Your answer should be only the lines below from the one with "particular) is completed" to the one with "list of trials", repeated exactly, ends included.

[Data provided]

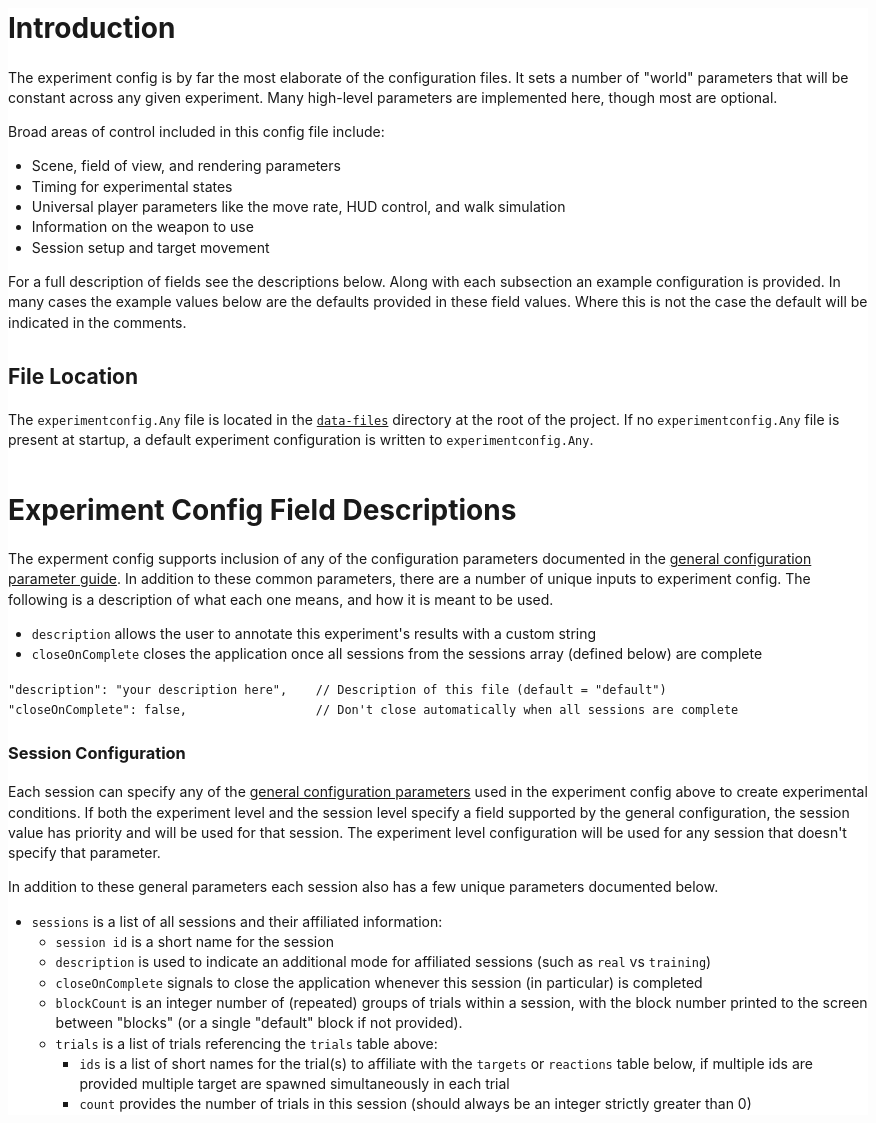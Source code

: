 # Introduction
The experiment config is by far the most elaborate of the configuration files. It sets a number of "world" parameters that will be constant across any given experiment. Many high-level parameters are implemented here, though most are optional.

Broad areas of control included in this config file include:
* Scene, field of view, and rendering parameters
* Timing for experimental states
* Universal player parameters like the move rate, HUD control, and walk simulation
* Information on the weapon to use
* Session setup and target movement

For a full description of fields see the descriptions below. Along with each subsection an example configuration is provided. In many cases the example values below are the defaults provided in these field values. Where this is not the case the default will be indicated in the comments.

## File Location
The `experimentconfig.Any` file is located in the [`data-files`](../data-files/) directory at the root of the project. If no `experimentconfig.Any` file is present at startup, a default experiment configuration is written to `experimentconfig.Any`.

# Experiment Config Field Descriptions

The experment config supports inclusion of any of the configuration parameters documented in the [general configuration parameter guide](general_config.md). In addition to these common parameters, there are a number of unique inputs to experiment config. The following is a description of what each one means, and how it is meant to be used.

* `description` allows the user to annotate this experiment's results with a custom string
* `closeOnComplete` closes the application once all sessions from the sessions array (defined below) are complete 
```
"description": "your description here",    // Description of this file (default = "default")
"closeOnComplete": false,                  // Don't close automatically when all sessions are complete
```

### Session Configuration
Each session can specify any of the [general configuration parameters](general_config.md) used in the experiment config above to create experimental conditions. If both the experiment level and the session level specify a field supported by the general configuration, the session value has priority and will be used for that session. The experiment level configuration will be used for any session that doesn't specify that parameter.

In addition to these general parameters each session also has a few unique parameters documented below.

* `sessions` is a list of all sessions and their affiliated information:
    * `session id` is a short name for the session
    * `description` is used to indicate an additional mode for affiliated sessions (such as `real` vs `training`)
    * `closeOnComplete` signals to close the application whenever this session (in particular) is completed
    * `blockCount` is an integer number of (repeated) groups of trials within a session, with the block number printed to the screen between "blocks" (or a single "default" block if not provided).
    * `trials` is a list of trials referencing the `trials` table above:
        * `ids` is a list of short names for the trial(s) to affiliate with the `targets` or `reactions` table below, if multiple ids are provided multiple target are spawned simultaneously in each trial
        * `count` provides the number of trials in this session (should always be an integer strictly greater than 0)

[/Data provided]

● **The completed task**:
    * `closeOnComplete` signals to close the application whenever this session (in particular) is completed
    * `blockCount` is an integer number of (repeated) groups of trials within a session, with the block number printed to the screen between "blocks" (or a single "default" block if not provided).
    * `trials` is a list of trials referencing the `trials` table above:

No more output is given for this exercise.